Companies across Asia-Pacific face a growing list of obstacles threatening their bottom lines. From macroeconomic uncertainties to the ripple effect from struggling Western economies, these businesses continue to be challenged as stress levels reach new highs across the region.
Examining the manifold reasons causing companies to fall into distress, as well as the sectors undergoing the most restructuring exercises, sponsors Deloitte Southeast Asia, Mayer Brown JSM, and Drew & Napier, in partnership with Debtwire, held a special panel event in Singapore today titled “Searching for the Trend”.
Following the Asian financial crisis in 1997-98, noticeable progress has been made with insolvency reform across Asia-Pacific. Signs of improvement to bankruptcy laws over the past decade have been prevalent. However, mounting debt among Asian companies, most recently tested by the financial crisis in 2008, shows that corporate insolvency should remain a top priority among business and political leaders.

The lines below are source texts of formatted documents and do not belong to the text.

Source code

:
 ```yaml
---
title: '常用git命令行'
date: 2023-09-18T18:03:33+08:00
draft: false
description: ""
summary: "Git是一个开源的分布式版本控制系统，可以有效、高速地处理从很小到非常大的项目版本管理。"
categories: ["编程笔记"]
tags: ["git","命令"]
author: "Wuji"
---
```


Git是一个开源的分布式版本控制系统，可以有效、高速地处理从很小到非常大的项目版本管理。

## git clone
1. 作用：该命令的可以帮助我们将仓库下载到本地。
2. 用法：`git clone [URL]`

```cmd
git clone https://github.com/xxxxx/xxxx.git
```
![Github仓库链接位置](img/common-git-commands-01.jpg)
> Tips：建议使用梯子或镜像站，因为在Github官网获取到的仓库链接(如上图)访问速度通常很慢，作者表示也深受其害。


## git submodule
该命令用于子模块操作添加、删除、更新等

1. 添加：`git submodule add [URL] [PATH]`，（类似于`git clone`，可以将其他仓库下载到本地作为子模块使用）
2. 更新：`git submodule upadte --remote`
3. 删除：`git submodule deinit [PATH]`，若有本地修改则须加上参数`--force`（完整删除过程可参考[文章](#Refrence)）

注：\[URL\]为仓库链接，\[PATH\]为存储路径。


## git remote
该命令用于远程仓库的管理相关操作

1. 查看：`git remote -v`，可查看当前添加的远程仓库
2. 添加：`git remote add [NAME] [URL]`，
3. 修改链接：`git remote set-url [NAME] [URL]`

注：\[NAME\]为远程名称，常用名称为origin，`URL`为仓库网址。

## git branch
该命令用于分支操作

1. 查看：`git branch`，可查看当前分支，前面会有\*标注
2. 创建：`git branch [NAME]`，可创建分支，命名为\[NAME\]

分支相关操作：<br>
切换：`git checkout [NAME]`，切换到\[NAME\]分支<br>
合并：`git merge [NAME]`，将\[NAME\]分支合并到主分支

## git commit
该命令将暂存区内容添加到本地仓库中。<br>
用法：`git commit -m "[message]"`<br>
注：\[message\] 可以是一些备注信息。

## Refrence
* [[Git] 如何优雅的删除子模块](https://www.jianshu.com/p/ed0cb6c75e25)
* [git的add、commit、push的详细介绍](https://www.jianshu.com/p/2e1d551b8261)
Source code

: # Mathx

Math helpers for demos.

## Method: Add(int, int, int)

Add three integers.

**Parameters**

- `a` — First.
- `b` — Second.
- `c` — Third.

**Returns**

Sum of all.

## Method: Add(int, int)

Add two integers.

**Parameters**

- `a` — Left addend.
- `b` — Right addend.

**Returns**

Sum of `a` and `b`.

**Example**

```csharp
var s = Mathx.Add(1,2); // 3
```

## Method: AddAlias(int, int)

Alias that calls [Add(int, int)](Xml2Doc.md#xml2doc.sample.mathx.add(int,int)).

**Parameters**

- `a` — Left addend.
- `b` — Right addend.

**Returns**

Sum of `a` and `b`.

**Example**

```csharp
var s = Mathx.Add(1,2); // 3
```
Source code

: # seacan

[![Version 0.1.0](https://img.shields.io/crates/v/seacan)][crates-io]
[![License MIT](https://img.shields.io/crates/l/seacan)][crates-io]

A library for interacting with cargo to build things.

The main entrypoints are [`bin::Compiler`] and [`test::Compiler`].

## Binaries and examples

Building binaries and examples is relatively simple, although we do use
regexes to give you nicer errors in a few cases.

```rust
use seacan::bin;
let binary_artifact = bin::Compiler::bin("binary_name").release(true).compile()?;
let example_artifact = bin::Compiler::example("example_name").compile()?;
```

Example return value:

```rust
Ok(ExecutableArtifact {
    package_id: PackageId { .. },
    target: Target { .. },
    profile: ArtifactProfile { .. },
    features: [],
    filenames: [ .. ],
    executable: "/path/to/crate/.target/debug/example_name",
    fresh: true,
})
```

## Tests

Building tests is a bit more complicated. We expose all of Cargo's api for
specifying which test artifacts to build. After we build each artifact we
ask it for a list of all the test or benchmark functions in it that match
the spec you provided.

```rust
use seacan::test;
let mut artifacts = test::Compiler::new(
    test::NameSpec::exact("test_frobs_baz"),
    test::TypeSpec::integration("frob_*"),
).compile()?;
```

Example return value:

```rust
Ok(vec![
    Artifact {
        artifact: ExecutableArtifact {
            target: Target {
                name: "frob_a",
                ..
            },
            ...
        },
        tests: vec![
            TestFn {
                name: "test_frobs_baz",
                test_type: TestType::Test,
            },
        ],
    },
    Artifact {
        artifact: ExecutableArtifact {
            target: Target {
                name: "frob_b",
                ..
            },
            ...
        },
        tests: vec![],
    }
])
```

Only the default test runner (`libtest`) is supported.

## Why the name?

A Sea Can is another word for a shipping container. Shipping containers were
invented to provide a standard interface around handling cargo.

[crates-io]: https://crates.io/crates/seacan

This trend is especially true among shipping companies across the region as shipbuilders and freight operators scramble to renegotiate with creditors. The industry fell into distress as vessels ordered during a peak in the shipping market in 2007 began arriving in the wake of the global financial crisis in 2008. Indonesian PT Berlian Laju exemplified this trend: the company had accumulated US$1.9bn in debt from a massive expansion campaign to its fleet and operations prior to the global downturn. A deal was reached between the shipping company and creditors, averting what would have been one of the largest bankruptcies in Indonesia in recent years.
“Restructuring exercises like Berlian Laju and Arpeni show that cross jurisdictional restructuring plans can work effectively within the context of an Indonesian insolvency process if managed correctly and especially where the conditions are right,” says Sushil Nair, Co-Head of the Restructuring team at Drew & Napier LLC.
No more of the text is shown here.